▶ **Assignment**
Nothing but the lines from the one with "### How to add Table of Contents" down to the one with "Tetapi, beliau akur" should be returned, exactly and with both ends included, from the material below.

▶ **Extracted entries**
▼

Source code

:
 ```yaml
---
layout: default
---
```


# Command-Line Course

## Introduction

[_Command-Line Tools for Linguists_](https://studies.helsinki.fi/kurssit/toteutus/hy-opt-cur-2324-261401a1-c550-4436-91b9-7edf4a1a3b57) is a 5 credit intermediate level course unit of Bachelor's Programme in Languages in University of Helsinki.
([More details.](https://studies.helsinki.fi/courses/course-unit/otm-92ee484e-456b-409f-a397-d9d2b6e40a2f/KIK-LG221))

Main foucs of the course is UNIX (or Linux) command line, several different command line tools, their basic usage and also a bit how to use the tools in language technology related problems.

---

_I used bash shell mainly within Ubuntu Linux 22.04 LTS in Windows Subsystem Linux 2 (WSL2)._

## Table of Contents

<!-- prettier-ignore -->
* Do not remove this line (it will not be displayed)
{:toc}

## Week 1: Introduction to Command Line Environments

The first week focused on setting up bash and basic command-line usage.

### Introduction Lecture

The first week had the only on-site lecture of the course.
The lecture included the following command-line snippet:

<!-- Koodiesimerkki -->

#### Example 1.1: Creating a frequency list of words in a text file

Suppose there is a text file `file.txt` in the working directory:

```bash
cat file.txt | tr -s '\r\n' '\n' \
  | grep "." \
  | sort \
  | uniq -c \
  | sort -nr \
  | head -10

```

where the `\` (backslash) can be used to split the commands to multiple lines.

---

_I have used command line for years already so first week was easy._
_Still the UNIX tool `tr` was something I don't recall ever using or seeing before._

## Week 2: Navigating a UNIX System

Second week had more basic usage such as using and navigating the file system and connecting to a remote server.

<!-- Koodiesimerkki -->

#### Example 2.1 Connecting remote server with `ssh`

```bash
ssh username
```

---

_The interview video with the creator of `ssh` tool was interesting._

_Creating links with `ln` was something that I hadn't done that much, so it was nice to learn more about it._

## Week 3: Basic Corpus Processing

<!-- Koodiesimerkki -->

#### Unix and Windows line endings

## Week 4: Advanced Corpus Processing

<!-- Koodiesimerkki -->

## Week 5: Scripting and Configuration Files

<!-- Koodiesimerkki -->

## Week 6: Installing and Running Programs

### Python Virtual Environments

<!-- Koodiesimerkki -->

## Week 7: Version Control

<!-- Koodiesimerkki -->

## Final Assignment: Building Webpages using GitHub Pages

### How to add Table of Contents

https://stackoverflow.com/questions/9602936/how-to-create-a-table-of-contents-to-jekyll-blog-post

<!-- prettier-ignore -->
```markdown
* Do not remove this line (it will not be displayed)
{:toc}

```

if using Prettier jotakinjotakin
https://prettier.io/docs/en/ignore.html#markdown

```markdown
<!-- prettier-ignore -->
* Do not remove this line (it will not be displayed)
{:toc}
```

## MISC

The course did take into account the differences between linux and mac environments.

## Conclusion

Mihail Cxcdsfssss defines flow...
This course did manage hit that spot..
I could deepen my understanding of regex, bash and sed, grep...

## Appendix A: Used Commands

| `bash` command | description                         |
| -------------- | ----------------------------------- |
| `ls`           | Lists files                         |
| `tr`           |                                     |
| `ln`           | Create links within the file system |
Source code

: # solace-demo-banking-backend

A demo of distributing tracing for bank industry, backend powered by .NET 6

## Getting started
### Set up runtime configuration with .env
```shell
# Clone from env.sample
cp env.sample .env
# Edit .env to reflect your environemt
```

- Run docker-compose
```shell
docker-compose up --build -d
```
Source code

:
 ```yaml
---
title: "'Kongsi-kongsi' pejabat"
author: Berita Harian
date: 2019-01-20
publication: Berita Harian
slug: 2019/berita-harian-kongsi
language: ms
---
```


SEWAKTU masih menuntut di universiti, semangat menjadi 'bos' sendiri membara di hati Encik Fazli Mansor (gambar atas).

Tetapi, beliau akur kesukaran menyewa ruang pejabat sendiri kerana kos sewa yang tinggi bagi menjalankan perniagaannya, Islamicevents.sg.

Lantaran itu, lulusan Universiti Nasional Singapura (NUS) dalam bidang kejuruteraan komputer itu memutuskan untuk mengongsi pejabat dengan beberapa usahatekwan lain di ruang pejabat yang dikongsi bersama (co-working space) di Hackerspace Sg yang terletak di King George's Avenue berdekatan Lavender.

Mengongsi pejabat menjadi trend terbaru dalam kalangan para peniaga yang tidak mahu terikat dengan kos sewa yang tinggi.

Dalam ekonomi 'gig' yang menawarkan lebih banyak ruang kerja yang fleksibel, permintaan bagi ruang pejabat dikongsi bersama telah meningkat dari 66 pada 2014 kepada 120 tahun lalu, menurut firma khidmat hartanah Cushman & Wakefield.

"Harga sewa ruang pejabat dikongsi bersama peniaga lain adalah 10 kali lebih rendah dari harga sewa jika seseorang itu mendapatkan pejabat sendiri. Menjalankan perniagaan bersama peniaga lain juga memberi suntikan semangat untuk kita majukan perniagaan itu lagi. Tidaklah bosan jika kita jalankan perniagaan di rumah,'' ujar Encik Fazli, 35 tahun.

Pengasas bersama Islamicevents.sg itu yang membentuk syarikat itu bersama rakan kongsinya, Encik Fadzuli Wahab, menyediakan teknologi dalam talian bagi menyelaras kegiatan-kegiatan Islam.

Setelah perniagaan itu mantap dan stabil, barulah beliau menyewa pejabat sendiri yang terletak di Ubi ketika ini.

▲

▶ **Completed exercise**
### How to add Table of Contents

https://stackoverflow.com/questions/9602936/how-to-create-a-table-of-contents-to-jekyll-blog-post

<!-- prettier-ignore -->
```markdown
* Do not remove this line (it will not be displayed)
{:toc}

```

if using Prettier jotakinjotakin
https://prettier.io/docs/en/ignore.html#markdown

```markdown
<!-- prettier-ignore -->
* Do not remove this line (it will not be displayed)
{:toc}
```

## MISC

The course did take into account the differences between linux and mac environments.

## Conclusion

Mihail Cxcdsfssss defines flow...
This course did manage hit that spot..
I could deepen my understanding of regex, bash and sed, grep...

## Appendix A: Used Commands

| `bash` command | description                         |
| -------------- | ----------------------------------- |
| `ls`           | Lists files                         |
| `tr`           |                                     |
| `ln`           | Create links within the file system |
Source code

: # solace-demo-banking-backend

A demo of distributing tracing for bank industry, backend powered by .NET 6

## Getting started
### Set up runtime configuration with .env
```shell
# Clone from env.sample
cp env.sample .env
# Edit .env to reflect your environemt
```

- Run docker-compose
```shell
docker-compose up --build -d
```
Source code

:
 ```yaml
---
title: "'Kongsi-kongsi' pejabat"
author: Berita Harian
date: 2019-01-20
publication: Berita Harian
slug: 2019/berita-harian-kongsi
language: ms
---
```


SEWAKTU masih menuntut di universiti, semangat menjadi 'bos' sendiri membara di hati Encik Fazli Mansor (gambar atas).

Tetapi, beliau akur kesukaran menyewa ruang pejabat sendiri kerana kos sewa yang tinggi bagi menjalankan perniagaannya, Islamicevents.sg.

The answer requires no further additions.